Canopy has been facing some headwinds since its founding in 2014 and needed to retrench two years ago on its plans for branching out into offering its own tax preparation software for professionals. The firm had gone on a hiring spree and expanded into a new office building in Lehi, but it needed to shelve its ambitious plans and laid off over 100 employees. Soon after founder Kurt Averell departed the company in November 2019, Bell took over as CEO to turn around the company (
Bell doesn’t plan to use the new financing to revive the tax prep software product. “That’s always under consideration, but that wouldn’t be something that we plan to do with this round of funding,” he said. “We’re very focused on the practice management opportunity, and this round of funding will really go toward helping us to enhance that product. The tax preparation software is something that we believe there’s still a lot of opportunity there. We built something pretty great, but it’s a big lift. It takes a lot of people and a lot of capital, and it wouldn’t really be on this round of funding that we would get after that.”
Canopy has begun hiring more employees on the product development side again, and the additional funding will help hire more employees for that work. “We’ve actually already started hiring, relative to the amount where we were when I came out after the cuts,” said Bell. “We’re trying to be fairly conservative with our capital, but we are going to make some hires and we have made some hires already and we'll make some additional hires with this capital.”
The company has also relocated to smaller offices, and like many companies these days with much of their workforce working remotely, it may not need a big office anymore. “We actually just moved out of that large office space,” said Bell. “That was a long-term lease with lots of space and more than we needed. So we moved into a new office space just up the road a little bit from our old one to reflect that new reality, because everyone on our product development side, they’re all being given the option if they want it to work completely remotely, so we just don’t need as much space as we had. This new office space is a reflection of that.”
He plans to continue developing Canopy’s practice management software, including integrating its system with other companies’ accounting and tax software products. “That’s a very important part of our roadmap,” said Bell. “We have some exciting developments. I can’t talk about them quite yet, but we’re getting some good traction with some established players that we think will be very helpful on that front.”
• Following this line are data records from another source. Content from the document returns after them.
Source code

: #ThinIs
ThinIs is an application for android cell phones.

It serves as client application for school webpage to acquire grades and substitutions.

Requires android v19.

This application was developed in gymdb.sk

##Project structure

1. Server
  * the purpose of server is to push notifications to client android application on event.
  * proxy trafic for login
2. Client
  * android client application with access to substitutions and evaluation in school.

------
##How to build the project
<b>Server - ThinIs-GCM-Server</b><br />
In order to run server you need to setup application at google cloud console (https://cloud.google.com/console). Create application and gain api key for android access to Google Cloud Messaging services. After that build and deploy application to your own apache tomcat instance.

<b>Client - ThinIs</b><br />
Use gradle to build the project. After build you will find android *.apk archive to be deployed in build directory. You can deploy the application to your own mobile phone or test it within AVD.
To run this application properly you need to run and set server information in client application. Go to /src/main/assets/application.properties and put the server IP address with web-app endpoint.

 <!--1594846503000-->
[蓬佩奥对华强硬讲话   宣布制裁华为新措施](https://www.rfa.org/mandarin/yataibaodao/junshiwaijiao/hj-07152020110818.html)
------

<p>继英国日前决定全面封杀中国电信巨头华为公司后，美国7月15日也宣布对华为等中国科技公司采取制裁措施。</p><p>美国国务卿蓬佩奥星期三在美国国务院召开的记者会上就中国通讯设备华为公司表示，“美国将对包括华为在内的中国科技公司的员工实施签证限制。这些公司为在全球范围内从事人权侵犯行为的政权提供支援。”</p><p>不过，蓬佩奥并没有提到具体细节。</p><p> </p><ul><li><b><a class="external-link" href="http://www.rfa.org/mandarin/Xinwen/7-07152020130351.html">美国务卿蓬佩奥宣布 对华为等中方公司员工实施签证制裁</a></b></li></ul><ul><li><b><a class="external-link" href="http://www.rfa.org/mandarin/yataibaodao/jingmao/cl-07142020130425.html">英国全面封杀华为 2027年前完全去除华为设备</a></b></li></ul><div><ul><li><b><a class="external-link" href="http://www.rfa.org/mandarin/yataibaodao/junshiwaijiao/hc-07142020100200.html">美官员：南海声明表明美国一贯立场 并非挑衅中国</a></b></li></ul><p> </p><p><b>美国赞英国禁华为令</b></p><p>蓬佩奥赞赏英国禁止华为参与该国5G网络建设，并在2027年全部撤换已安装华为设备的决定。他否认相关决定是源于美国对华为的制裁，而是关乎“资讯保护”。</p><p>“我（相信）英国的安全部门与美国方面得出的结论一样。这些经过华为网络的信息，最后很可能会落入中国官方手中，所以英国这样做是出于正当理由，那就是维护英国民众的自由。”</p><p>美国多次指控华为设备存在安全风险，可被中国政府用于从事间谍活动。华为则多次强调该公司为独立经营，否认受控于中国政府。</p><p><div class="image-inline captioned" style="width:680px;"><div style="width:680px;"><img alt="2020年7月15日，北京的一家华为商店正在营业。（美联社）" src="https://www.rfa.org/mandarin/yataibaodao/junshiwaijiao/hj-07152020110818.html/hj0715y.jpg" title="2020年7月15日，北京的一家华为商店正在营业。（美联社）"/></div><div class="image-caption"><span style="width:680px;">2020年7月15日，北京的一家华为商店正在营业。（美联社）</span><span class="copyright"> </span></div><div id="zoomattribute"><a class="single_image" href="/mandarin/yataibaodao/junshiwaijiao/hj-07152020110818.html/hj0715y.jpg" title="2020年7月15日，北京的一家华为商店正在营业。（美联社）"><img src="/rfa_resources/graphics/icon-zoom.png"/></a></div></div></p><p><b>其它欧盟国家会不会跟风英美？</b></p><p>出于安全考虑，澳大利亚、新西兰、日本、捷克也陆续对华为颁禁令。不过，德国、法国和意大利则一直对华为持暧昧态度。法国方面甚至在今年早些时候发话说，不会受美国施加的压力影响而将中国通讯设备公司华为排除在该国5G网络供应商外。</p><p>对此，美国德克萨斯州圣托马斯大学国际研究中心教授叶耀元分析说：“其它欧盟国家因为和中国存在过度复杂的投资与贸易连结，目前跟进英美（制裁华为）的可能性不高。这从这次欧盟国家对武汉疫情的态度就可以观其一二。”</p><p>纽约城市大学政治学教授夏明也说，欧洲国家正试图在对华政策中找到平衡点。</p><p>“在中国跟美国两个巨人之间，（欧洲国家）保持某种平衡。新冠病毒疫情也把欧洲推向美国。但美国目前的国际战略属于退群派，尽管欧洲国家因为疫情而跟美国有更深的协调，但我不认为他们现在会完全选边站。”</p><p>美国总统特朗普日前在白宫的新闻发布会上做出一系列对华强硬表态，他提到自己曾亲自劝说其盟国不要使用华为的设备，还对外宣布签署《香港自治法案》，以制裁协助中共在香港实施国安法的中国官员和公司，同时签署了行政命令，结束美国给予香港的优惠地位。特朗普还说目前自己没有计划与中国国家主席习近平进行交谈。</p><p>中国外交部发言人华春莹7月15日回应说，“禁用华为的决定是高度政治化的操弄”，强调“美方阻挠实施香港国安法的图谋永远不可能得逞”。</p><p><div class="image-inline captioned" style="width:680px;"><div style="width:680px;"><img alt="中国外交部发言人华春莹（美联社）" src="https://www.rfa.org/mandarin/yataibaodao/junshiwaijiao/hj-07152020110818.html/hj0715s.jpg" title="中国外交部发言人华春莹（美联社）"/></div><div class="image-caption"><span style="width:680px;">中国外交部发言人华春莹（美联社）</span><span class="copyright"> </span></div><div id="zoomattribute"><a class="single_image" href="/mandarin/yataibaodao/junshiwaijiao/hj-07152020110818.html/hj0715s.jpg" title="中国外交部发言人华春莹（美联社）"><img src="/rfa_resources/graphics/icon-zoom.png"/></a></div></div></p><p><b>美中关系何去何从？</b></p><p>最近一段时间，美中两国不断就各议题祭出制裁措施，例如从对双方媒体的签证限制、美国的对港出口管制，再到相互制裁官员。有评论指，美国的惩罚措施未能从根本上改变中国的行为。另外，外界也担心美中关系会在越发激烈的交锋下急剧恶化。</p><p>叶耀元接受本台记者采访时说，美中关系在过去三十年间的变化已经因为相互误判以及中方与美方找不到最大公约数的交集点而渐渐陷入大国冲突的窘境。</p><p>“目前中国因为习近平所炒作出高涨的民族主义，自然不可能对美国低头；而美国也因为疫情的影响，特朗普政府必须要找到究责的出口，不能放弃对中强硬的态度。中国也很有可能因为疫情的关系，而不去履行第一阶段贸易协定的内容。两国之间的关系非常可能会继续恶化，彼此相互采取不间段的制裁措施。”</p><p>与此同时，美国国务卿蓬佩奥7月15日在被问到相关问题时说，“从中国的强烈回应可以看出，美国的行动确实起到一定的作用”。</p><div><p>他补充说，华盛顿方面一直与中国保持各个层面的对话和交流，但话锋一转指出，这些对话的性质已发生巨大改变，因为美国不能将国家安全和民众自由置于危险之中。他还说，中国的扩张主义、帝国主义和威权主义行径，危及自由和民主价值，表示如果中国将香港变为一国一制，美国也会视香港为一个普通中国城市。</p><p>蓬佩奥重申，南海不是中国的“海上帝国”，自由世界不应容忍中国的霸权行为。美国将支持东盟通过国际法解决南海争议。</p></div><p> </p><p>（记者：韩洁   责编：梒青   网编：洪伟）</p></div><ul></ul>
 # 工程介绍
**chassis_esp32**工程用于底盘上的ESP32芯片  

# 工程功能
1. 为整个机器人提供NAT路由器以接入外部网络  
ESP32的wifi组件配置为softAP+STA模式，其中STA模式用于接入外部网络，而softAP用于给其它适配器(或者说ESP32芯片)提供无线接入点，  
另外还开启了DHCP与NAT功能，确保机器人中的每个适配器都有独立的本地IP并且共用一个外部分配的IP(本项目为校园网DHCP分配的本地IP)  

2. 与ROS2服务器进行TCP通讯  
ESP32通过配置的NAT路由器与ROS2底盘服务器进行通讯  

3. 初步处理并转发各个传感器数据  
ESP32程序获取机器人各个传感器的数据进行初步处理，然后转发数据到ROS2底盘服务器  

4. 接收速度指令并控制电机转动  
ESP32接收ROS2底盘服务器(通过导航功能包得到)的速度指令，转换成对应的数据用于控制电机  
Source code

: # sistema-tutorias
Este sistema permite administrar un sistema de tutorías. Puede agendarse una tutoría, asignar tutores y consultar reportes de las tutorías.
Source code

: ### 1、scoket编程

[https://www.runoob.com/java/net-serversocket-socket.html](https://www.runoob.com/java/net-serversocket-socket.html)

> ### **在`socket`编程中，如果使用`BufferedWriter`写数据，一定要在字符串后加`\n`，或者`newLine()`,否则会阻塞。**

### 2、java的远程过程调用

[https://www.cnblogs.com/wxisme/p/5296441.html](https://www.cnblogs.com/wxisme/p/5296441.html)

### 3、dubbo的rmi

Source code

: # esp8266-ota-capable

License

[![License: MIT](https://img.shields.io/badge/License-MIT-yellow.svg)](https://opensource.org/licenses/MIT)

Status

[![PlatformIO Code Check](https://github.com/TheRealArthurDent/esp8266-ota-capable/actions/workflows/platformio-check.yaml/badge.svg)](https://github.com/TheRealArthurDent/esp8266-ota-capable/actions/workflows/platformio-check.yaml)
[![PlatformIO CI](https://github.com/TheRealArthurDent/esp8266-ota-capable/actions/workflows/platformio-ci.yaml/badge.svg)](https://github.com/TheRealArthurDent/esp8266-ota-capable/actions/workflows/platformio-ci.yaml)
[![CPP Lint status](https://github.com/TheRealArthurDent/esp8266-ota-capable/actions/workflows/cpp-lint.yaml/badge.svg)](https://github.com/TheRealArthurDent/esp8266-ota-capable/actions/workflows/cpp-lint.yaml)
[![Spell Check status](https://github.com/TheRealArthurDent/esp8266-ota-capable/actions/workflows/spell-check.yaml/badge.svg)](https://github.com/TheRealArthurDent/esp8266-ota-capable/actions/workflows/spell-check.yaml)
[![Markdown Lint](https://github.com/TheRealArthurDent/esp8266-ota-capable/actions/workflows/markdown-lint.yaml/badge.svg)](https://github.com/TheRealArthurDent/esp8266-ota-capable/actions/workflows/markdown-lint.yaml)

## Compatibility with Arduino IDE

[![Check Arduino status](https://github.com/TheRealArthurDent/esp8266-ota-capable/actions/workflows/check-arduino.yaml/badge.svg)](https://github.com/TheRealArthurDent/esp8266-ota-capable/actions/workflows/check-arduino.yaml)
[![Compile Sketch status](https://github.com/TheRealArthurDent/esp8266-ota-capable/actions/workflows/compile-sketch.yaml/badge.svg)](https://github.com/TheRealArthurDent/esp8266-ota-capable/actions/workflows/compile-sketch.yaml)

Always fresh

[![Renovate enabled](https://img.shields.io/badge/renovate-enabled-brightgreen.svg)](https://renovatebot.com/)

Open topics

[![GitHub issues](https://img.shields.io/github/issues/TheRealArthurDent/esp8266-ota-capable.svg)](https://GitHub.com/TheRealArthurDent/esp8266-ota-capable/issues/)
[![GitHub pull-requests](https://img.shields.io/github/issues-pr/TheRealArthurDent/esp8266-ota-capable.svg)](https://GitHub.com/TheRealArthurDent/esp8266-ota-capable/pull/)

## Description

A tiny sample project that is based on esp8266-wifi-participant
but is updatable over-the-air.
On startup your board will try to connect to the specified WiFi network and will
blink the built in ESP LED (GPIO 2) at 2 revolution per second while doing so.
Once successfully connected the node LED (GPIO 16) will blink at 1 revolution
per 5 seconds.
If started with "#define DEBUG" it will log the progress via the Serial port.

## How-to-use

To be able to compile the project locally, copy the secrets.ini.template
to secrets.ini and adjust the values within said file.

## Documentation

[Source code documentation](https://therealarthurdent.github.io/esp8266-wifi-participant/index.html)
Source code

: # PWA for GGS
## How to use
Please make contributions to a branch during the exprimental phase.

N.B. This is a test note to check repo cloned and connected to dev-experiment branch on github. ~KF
He hopes to continue to disrupt the market with Canopy’s software. “If you look, most verticals have had a SaaS player come along and disrupt the large legacy incumbent players that are traditionally older software, usually not cloud software,” said Bell. “That’s the play that we're intent on running in accounting. We think there’s a huge opportunity for us to come along and bring modern, cloud-first, mobile-native software to compete against those legacy incumbents because there’s a lot of discontent with those legacy players, their products, service and support. That’s what Ankona got excited about and what we’re excited about, because we think accountants deserve modern cloud software and great support.”